Task item >>
Go through the data from its first line and retype each line, stopping once the line containing "<b>What do I do?</b>" has been retyped.

Source material >>
————

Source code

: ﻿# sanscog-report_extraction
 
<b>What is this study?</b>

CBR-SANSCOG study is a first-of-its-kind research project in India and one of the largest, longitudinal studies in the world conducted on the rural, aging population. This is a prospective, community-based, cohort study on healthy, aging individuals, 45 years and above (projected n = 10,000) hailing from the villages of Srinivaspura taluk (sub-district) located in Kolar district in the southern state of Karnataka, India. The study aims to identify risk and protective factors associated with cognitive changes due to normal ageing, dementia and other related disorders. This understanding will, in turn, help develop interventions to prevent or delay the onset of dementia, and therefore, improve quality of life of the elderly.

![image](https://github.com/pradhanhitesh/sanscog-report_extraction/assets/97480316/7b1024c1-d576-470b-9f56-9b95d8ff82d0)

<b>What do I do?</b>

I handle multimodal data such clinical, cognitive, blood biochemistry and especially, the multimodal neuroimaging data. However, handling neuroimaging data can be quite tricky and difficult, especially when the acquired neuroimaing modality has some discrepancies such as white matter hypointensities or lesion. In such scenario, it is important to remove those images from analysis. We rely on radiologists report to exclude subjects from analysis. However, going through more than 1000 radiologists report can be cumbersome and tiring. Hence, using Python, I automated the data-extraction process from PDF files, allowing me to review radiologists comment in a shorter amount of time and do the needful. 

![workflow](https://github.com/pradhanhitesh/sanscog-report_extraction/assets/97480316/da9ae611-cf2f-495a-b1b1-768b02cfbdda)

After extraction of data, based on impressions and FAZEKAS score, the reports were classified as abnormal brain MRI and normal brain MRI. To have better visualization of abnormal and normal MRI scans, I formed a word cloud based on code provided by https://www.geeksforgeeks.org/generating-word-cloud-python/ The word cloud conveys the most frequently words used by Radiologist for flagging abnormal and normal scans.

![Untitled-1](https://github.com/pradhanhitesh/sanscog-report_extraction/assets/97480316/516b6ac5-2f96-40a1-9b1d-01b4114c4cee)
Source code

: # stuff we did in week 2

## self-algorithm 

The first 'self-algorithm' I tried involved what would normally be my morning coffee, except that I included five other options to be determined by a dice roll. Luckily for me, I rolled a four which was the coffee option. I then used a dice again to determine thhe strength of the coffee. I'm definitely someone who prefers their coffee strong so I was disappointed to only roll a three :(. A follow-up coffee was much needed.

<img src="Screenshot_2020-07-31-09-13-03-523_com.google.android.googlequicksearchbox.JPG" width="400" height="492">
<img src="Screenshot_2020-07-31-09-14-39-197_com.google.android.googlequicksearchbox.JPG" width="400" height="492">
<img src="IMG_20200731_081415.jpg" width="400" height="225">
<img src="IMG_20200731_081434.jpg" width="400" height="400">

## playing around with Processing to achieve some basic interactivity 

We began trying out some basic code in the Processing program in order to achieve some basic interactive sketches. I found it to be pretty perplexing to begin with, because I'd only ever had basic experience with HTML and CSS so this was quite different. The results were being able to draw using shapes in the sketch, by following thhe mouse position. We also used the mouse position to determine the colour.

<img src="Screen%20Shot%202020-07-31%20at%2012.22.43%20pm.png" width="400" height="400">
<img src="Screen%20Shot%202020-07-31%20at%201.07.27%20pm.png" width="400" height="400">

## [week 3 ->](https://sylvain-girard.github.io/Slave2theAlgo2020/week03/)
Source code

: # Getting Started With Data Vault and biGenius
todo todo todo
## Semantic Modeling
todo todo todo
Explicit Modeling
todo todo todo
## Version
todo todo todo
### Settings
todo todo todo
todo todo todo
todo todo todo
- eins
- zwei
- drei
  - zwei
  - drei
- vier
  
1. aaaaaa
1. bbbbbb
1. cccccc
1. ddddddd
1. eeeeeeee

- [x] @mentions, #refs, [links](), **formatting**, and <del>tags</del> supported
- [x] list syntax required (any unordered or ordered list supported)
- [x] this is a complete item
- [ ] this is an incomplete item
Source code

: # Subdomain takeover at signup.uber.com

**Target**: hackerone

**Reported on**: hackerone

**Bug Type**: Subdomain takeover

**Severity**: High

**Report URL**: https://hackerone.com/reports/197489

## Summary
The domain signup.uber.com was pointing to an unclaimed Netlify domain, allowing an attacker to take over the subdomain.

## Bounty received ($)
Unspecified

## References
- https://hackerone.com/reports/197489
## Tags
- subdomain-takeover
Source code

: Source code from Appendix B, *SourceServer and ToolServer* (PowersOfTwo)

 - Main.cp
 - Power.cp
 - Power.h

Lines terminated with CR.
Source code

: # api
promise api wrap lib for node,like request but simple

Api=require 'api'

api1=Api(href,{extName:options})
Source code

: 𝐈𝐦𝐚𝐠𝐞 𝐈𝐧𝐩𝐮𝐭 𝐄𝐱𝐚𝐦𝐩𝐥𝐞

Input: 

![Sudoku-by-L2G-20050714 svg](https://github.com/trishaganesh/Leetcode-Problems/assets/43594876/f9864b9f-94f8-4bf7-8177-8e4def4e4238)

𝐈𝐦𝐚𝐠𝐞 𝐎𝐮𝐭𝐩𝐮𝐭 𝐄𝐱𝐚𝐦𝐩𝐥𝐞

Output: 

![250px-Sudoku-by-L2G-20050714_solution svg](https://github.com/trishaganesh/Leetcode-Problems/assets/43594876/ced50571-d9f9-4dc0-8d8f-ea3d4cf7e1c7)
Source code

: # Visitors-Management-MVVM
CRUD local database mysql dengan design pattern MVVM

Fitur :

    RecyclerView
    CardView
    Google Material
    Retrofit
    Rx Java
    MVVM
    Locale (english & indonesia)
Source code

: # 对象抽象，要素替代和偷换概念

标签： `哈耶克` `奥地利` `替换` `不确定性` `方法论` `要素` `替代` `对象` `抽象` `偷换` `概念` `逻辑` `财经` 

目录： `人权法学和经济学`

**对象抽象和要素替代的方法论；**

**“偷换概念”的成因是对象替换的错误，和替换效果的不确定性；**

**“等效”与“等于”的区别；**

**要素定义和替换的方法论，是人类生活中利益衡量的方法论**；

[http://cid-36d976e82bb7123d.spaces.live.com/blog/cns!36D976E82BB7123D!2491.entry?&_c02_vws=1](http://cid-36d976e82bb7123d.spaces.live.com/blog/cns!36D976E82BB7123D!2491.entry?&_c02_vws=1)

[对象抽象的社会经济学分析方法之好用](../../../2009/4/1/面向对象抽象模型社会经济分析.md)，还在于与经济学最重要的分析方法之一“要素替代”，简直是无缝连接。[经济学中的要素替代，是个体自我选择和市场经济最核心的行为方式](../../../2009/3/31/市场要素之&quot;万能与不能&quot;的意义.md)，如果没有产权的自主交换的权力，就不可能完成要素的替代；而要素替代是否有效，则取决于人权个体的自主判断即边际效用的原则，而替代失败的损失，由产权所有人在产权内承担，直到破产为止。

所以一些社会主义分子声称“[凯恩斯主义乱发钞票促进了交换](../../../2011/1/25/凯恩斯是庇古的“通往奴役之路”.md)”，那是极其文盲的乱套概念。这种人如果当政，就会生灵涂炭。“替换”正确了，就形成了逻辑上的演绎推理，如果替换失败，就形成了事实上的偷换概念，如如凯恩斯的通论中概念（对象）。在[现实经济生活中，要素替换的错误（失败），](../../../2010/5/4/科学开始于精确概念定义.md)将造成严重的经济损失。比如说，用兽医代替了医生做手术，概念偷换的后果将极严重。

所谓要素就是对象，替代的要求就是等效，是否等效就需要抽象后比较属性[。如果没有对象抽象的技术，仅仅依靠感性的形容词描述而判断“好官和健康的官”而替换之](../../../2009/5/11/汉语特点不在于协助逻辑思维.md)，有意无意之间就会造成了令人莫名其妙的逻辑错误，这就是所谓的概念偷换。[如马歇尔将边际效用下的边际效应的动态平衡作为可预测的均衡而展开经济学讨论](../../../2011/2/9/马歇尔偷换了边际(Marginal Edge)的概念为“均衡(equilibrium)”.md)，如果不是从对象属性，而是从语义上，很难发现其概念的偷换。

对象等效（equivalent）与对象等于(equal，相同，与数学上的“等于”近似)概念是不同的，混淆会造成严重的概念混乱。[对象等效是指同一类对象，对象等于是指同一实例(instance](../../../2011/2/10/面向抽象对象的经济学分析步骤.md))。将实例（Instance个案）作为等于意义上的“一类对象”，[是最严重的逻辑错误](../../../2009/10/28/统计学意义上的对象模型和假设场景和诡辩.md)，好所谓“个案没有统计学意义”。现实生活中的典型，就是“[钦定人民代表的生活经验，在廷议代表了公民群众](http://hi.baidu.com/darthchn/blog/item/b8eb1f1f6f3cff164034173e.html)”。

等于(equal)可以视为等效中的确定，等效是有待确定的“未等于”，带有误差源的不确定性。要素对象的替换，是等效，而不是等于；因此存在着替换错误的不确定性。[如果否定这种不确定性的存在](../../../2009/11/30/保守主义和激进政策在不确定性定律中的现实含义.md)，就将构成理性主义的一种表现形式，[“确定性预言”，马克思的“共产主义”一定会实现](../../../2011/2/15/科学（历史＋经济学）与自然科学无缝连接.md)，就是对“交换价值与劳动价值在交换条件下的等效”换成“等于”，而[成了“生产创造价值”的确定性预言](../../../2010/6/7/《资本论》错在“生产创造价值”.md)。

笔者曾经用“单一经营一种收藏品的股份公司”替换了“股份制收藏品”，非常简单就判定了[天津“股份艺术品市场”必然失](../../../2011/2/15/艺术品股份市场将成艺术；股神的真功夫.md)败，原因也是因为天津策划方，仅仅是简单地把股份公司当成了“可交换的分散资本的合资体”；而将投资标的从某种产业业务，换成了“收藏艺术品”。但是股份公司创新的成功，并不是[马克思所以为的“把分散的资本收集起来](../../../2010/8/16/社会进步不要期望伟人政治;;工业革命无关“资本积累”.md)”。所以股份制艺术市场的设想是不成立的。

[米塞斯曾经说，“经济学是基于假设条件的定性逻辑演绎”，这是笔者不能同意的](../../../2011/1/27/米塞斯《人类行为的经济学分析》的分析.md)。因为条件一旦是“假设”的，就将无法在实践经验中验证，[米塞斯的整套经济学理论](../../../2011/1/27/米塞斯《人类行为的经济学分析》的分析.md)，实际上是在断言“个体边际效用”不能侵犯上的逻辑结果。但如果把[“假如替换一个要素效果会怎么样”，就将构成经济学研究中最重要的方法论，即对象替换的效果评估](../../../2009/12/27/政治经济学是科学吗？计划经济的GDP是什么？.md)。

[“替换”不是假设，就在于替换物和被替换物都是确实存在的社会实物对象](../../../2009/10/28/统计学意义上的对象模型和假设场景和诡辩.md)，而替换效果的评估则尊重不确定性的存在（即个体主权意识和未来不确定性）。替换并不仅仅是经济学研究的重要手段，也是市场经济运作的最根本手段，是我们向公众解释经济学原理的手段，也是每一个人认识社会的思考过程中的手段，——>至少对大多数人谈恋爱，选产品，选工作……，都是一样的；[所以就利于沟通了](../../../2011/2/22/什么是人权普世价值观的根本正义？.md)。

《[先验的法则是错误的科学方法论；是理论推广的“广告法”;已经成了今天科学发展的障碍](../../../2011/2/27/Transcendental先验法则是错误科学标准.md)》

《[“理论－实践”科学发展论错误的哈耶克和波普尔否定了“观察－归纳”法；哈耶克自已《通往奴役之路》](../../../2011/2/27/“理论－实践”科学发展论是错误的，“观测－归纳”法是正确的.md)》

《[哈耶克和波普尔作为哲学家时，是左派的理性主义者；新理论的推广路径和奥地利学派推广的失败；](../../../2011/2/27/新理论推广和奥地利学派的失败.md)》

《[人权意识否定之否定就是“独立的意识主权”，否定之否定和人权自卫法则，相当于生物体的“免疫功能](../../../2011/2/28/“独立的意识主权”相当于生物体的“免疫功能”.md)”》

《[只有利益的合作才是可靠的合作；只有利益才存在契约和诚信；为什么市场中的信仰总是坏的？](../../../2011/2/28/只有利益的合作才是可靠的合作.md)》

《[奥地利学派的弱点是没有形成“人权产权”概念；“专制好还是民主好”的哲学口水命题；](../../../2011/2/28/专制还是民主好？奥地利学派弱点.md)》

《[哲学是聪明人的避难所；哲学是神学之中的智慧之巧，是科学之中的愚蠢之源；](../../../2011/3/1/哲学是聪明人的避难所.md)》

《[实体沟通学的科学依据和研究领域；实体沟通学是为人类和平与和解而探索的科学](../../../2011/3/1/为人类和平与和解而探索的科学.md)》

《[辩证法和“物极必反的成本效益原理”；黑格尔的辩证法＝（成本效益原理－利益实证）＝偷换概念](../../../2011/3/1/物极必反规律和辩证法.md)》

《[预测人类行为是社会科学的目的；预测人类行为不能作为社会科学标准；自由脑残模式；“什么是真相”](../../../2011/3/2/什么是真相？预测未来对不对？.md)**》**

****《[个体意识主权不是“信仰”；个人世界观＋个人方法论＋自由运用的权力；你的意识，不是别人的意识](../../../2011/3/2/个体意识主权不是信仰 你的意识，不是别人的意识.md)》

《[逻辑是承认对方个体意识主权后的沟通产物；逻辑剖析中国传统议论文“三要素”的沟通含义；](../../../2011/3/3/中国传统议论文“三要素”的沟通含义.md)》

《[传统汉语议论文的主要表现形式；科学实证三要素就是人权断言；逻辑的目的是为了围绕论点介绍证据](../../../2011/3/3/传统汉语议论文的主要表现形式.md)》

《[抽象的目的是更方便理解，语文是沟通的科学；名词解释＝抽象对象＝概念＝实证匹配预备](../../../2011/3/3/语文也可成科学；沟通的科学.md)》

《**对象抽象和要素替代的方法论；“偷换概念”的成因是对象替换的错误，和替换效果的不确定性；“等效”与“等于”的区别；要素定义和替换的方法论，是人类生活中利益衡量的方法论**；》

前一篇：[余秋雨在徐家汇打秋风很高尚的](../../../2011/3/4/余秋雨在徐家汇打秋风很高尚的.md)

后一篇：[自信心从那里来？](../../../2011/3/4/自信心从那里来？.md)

————

Reply >>
Source code

: ﻿# sanscog-report_extraction
 
<b>What is this study?</b>

CBR-SANSCOG study is a first-of-its-kind research project in India and one of the largest, longitudinal studies in the world conducted on the rural, aging population. This is a prospective, community-based, cohort study on healthy, aging individuals, 45 years and above (projected n = 10,000) hailing from the villages of Srinivaspura taluk (sub-district) located in Kolar district in the southern state of Karnataka, India. The study aims to identify risk and protective factors associated with cognitive changes due to normal ageing, dementia and other related disorders. This understanding will, in turn, help develop interventions to prevent or delay the onset of dementia, and therefore, improve quality of life of the elderly.

![image](https://github.com/pradhanhitesh/sanscog-report_extraction/assets/97480316/7b1024c1-d576-470b-9f56-9b95d8ff82d0)

<b>What do I do?</b>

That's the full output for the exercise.